Aynı Tarifenin “Manevi tazminat davalarında ücret” başlıklı 10. maddesinde ise “(1) Manevi tazminat davalarında avukatlık ücreti, hüküm altına alınan miktar üzerinden Tarifenin üçüncü kısmına göre belirlenir. (2) Davanın kısmen reddi durumunda, karşı taraf vekili yararına Tarifenin üçüncü kısmına göre hükmedilecek ücret, davacı vekili lehine belirlenen ücreti geçemez. (3) Bu davaların tamamının reddi durumunda avukatlık ücreti, Tarifenin ikinci kısmının ikinci bölümüne göre hükmolunur. (4) Manevi tazminat davasının, maddi tazminat veya parayla değerlendirilmesi mümkün diğer taleplerle birlikte açılması durumunda; manevi tazminat açısından avukatlık ücreti ayrı bir kalem olarak hükmedilir.” düzenlemesi yer almaktadır.
HUKUKİ DEĞERLENDİRME:
Bakılmakta olan dava, 20.000,00 TL maddi ve 50.000,00 TL manevi tazminat istemiyle açılmıştır. (Mahkeme kararında sehven 50.000,00 TL maddi, 20.000,00 TL manevi olarak yazılmıştır) İdare Mahkemesince, davanın reddine ve reddedilen maddi tazminat yönünden Avukatlık Asgari Ücret Tarifesine göre nispi olarak hesaplanan 4.800,00 TL, reddedilen manevi tazminat yönünden ise maktu olarak belirlenen 750,00 TL vekalet ücretinin davacı tarafından davalı idareye ödenmesine karar verilmiştir.

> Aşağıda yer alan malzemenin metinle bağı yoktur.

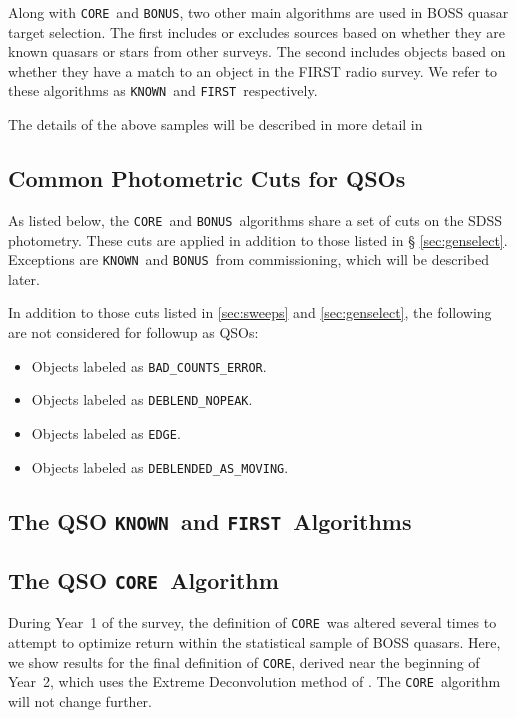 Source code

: \documentclass[12pt,preprint]{aastex}
\newcommand{\core}{\texttt{CORE}}
\newcommand{\bonus}{\texttt{BONUS}}
\newcommand{\known}{\texttt{KNOWN}}
\newcommand{\first}{\texttt{FIRST}}
\begin{document}
Along with \core\ and \bonus, two other main algorithms are used in BOSS
quasar target selection. The first includes or excludes sources based on
whether they are known quasars or stars from other surveys. The second
includes objects based on whether they have a match to an object in the
FIRST radio survey. We refer to these algorithms as \known\ and \first\
respectively.  

The details of the above samples will be described in more detail in


\subsection{Common Photometric Cuts for QSOs}

As listed below, the \core\ and \bonus\ algorithms share a set of cuts on the
SDSS photometry. These cuts are applied in addition to those listed in \S
\ref{sec:genselect}. Exceptions are \known\ and \bonus\ from commissioning,
which will be described later.

In addition to those cuts listed in \ref{sec:sweeps} and \ref{sec:genselect},
the following are not considered for followup as QSOs:

\begin{itemize}

    \item Objects labeled as \texttt{BAD\_COUNTS\_ERROR}.
    \item Objects labeled as \texttt{DEBLEND\_NOPEAK}.
    \item Objects labeled as \texttt{EDGE}.
    \item Objects labeled as \texttt{DEBLENDED\_AS\_MOVING}.

\end{itemize}

\subsection{The QSO \known\ and \first\ Algorithms} \label{sec:knownfirst}

\subsection{The QSO \core\ Algorithm}

During Year~1 of the survey, the definition of \core\ was altered several times
to attempt to optimize return within the statistical sample of BOSS quasars.
Here, we show results for the final definition of \core, derived near the
beginning of Year~2, which uses the Extreme Deconvolution method of
\citet{BovyQSOPhotoz2011}.  The \core\ algorithm will not change further.
\end{document}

Maddi tazminat talebiyle açılan davalarda, kabul edilen tazminat miktarının önemli bir kısmının vekalet ücreti olarak davalı idareye ödenmesi, açılan tazminat davasını davacı açısından anlamsız hale getirmekte, bazı olaylarda ise, davacının dava açılmadan önceki durumundan daha kötü bir duruma girmesine neden olmakta, bu durum, gerek Anayasa Mahkemesinin bireysel başvuru kararlarında gerekse Avrupa İnsan Hakları Mahkemesi kararlarında mahkemeye erişim hakkının ihlali olarak değerlendirilmektedir. Tümden ret ya da kısmen kabul, kısmen ret ile sonuçlanan maddi tazminat davalarında, taraflar lehine hükmedilecek vekalet ücretinin, kişilerin hak arama özgürlüğü kapsamındaki mahkemeye erişim hakkını ihlal etmeden ne şekilde hesaplanacağı konusunda Tarifenin 10. maddesinin 2. ve 3. fıkralarına paralel bir düzenlemeye yer verilmemiş olması nedeniyle, reddedilen maddi tazminatın Tarifenin üçüncü kısmına göre belirleneceğine ilişkin Tarife hükmünün ihmal edilmesi, hakkaniyete daha uygun olacaktır.
Yukarıda yer alan açıklamalar uyarınca, İdare Mahkemesince, manevi tazminat isteminin tamamı için ret hükmü kurularak davalı idare lehine maktu vekâlet ücretine hükmedilirken; maddi tazminat isteminin tamamı için ret hükmü kurulmasına rağmen davalı idare lehine nispi vekâlet ücretine hükmedilmesinde hukuki isabet görülmemiştir.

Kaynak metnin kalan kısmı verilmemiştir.